Opioid projections frequently make up a significant portion of a Medicare Set Aside (MSA). CMS projects the future drug component of the MSA by looking at the claimant’s current pharmacy usage and treatment records. The existing usage patterns generally account for CMS’ monthly drug projections for life. Given the growing body of evidence-based medicine studies that show the dangers of opioid use for chronic noncancer pain and national attention to the opioid epidemic, a shift in opioid prescribing patterns is likely to occur over the next few years.
According to the Centers for Disease Control and Prevention, opioid overdoses from prescription painkillers and heroin were responsible for approximately 47,000 deaths in 2014. The U. S. Surgeon General Vivek Murthy’s office recently launched a public health campaign to “Turn the Tide RX” in an effort to halt the opioid abuse epidemic. The campaign is focused on changing the opioid prescribing patterns of physicians through meetings with physician groups. In addition, the campaign calls for expanded use of naloxone and Medication-Assisted Treatment (MAT) in the treatment of those with opioid addictions. Naloxone counters the effects of an opioid or heroin overdose.
The opioid issue was also addressed by Congress when it passed the Comprehensive Addiction and Recovery Act of 2016 on July 13, 2016. The Act, expected to be signed by President Obama, calls for expanded availability of naloxone for police and health officials to prevent overdoses. Nurse practitioners and physician assistants would also be allowed to prescribe buprenorphine for opioid addiction, while improved prescription drug monitoring programs (PDMP) would help states monitor drug diversion. Although the final bill does not come with funding, it is expected to be authorized by the end of the year.
States have similarly addressed the opioid epidemic through a variety of policy changes. Recent studies put out by the Workers’ Compensation Research Institute (WCRI) examined the impact of opioid policies on opioid use. In the “Interstate Variation in Use of Opioids” report, (Vennela Thumula, Dongchun Want, Te-Chun Liu) the authors concluded that states that had adopted opioid policies including, in part, enhanced state PDMPs, drug formularies, and chronic pain treatment guidelines with provider education, showed reductions in opioid utilization. The “Longer-Term use of Opioids” report by Dongchun Wang looked at the impact of evidence-based medicine opioid treatment guidelines on opioid use trends. In examining data from 25 states, the author observed that although current opioid treatment guidelines call for random urine drug testing, psychological and psychiatric evaluation, as well as physical therapy, few injured workers actually received these services. In order for the revised opioid treatment
guidelines to have an impact, they must be implemented.

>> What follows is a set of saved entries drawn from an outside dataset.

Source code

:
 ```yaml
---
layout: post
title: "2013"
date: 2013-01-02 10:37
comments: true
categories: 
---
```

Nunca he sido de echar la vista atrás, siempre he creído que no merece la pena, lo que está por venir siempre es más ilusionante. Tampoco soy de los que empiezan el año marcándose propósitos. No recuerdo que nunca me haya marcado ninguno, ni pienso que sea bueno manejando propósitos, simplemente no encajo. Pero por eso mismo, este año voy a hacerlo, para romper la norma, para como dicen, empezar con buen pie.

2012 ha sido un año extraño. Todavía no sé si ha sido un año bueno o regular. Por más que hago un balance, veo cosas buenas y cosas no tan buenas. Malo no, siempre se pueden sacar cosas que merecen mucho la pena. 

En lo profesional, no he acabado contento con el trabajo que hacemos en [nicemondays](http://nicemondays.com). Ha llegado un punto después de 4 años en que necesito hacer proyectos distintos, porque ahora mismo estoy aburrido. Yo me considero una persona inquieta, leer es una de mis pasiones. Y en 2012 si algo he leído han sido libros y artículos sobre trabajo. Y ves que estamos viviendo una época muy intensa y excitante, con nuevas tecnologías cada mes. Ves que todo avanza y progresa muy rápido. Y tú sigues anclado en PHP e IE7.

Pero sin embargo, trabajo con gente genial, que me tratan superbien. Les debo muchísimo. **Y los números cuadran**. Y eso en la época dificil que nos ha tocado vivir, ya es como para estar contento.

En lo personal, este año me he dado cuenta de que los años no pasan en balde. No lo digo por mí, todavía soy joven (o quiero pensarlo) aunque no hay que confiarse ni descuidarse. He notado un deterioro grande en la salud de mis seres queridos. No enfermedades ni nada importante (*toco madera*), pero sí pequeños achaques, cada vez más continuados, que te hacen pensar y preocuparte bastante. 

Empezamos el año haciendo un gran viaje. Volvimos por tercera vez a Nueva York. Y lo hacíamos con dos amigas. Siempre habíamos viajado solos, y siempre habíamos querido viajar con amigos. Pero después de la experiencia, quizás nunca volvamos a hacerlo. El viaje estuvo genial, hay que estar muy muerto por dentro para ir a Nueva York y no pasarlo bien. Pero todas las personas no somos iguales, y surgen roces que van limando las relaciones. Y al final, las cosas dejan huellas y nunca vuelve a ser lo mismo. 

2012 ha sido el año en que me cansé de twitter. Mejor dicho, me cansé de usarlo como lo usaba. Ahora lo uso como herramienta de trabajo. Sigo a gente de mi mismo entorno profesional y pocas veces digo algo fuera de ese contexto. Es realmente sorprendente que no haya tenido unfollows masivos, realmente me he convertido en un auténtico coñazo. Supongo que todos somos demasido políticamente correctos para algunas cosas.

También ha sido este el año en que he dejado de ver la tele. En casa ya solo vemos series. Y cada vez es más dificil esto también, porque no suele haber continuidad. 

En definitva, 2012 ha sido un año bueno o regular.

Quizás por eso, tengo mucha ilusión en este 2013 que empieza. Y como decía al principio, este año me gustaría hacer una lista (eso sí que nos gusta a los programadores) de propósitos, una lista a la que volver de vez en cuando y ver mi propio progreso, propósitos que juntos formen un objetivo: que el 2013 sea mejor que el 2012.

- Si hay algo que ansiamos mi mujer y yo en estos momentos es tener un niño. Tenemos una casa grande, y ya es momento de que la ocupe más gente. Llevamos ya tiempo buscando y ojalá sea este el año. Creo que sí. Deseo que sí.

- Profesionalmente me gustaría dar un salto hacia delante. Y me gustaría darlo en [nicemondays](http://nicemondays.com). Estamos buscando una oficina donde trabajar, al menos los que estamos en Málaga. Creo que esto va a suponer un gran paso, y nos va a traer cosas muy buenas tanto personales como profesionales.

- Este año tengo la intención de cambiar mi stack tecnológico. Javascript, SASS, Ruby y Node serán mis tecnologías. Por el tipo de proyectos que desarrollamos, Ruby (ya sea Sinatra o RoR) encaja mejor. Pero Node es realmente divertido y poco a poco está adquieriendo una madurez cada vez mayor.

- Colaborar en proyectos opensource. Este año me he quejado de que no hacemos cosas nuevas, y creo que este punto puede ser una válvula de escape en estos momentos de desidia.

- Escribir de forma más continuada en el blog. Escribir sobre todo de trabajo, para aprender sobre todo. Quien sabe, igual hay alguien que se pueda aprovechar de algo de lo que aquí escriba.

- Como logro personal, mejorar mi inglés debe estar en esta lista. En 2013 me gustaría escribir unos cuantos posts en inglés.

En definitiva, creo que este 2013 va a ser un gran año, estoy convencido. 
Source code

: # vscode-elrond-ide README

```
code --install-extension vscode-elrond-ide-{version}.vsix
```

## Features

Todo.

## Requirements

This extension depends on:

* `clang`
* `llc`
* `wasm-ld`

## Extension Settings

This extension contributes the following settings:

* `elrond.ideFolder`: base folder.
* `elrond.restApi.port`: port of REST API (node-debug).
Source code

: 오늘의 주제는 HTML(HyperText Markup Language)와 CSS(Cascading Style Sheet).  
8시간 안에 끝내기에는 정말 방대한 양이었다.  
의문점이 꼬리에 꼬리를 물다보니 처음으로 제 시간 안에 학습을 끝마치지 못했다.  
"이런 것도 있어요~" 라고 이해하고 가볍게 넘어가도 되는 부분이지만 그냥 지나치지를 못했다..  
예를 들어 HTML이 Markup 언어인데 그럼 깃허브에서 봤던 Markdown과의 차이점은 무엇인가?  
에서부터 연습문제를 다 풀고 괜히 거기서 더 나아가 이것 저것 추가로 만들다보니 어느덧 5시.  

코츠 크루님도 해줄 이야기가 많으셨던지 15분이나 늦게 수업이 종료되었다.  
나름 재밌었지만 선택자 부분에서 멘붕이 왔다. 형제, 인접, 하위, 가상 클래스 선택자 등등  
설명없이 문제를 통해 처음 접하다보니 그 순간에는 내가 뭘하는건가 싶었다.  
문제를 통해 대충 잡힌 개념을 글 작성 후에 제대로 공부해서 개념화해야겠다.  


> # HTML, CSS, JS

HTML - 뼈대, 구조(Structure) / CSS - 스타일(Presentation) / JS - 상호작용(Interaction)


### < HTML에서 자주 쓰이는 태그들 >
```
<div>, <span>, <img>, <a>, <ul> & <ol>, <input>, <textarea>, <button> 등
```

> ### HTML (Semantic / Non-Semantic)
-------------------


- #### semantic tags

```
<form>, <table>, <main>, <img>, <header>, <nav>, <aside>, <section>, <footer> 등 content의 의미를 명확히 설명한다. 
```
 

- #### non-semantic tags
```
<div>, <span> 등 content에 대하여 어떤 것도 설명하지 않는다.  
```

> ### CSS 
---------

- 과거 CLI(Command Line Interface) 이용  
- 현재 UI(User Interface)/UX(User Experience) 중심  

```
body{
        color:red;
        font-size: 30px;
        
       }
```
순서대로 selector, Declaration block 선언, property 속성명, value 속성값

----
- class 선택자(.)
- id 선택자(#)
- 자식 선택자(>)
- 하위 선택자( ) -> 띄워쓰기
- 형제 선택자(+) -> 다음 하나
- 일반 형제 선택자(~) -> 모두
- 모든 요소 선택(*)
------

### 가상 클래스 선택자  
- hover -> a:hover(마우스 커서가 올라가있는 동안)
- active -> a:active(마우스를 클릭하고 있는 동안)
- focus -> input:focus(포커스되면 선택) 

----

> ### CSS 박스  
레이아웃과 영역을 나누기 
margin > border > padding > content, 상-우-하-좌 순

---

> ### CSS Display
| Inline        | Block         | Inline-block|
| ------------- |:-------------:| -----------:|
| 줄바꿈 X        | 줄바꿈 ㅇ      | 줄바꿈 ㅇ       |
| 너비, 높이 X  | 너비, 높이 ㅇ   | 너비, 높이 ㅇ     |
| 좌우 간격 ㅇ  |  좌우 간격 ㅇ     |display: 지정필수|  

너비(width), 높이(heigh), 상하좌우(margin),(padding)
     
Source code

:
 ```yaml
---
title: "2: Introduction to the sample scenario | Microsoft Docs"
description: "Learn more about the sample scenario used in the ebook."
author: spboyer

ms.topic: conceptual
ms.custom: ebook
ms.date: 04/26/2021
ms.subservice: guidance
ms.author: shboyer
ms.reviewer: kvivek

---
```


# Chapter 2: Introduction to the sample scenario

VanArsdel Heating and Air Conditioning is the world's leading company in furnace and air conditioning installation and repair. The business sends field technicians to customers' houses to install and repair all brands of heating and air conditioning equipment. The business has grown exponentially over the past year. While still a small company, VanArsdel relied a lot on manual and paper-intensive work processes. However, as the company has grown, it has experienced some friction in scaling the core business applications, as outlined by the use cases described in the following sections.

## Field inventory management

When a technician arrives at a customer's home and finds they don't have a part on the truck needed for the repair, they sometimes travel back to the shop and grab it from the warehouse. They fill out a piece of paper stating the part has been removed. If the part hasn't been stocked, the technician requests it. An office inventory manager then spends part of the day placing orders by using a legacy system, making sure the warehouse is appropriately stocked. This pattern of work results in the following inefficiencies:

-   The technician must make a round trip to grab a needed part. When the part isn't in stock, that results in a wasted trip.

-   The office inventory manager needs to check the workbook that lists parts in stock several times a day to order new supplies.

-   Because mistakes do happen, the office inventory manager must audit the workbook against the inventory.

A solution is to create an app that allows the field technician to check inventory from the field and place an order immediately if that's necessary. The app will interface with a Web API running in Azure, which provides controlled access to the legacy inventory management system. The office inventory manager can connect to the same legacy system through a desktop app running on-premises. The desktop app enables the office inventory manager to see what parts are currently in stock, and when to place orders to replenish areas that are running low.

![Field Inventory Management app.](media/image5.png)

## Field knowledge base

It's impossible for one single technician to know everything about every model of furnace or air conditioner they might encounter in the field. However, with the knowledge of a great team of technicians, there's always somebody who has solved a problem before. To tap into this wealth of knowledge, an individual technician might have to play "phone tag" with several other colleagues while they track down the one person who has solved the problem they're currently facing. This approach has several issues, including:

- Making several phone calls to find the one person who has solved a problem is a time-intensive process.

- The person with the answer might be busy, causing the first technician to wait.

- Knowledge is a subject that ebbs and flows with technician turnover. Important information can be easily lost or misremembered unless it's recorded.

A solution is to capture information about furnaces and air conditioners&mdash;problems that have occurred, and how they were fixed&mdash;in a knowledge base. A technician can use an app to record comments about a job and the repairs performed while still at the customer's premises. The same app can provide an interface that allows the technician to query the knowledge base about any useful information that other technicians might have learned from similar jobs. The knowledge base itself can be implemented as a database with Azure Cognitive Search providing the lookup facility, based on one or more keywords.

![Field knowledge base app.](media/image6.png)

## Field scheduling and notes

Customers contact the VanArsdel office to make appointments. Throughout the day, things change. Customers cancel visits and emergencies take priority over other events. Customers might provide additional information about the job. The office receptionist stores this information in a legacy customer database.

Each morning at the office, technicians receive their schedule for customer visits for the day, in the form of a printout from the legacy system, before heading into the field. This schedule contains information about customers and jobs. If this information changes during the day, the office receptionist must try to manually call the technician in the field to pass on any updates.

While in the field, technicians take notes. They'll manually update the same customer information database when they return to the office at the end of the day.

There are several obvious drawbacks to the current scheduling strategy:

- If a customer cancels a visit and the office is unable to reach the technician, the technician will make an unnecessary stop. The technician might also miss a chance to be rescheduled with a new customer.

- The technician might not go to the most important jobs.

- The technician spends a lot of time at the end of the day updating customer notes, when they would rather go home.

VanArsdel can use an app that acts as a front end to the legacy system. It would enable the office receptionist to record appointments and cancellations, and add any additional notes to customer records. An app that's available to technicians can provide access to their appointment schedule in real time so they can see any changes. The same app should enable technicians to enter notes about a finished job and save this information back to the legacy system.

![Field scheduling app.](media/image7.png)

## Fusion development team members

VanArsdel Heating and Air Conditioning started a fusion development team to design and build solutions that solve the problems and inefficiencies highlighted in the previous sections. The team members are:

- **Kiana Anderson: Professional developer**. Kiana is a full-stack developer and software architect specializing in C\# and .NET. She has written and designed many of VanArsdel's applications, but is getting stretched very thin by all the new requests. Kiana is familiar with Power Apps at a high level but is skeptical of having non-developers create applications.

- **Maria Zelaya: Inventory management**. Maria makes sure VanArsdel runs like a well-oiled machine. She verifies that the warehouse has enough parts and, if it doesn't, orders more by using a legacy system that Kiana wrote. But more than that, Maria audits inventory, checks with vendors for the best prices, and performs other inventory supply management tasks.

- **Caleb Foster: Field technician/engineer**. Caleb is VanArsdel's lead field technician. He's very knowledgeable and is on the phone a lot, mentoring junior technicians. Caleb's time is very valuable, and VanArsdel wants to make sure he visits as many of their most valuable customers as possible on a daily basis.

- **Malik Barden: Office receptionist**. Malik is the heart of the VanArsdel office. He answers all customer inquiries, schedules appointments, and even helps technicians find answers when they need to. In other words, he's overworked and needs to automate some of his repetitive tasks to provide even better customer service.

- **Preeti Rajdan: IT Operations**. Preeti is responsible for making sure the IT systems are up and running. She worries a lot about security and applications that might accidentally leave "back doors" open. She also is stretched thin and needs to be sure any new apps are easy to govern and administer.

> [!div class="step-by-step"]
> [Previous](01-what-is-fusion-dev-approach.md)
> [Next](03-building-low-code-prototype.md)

As with all national campaigns, only time will determine its success rate. The drug industry’s active marketing of opioids coupled with patients’ expectation of complete pain relief, and physician prescribing patterns have taken years to develop and will likely take several to undo. In the meantime, consideration should be given to weaning programs for opioid addicted workers prior to preparation of an MSA. Non-opioid alternatives should also be explored as viable options for pain relief.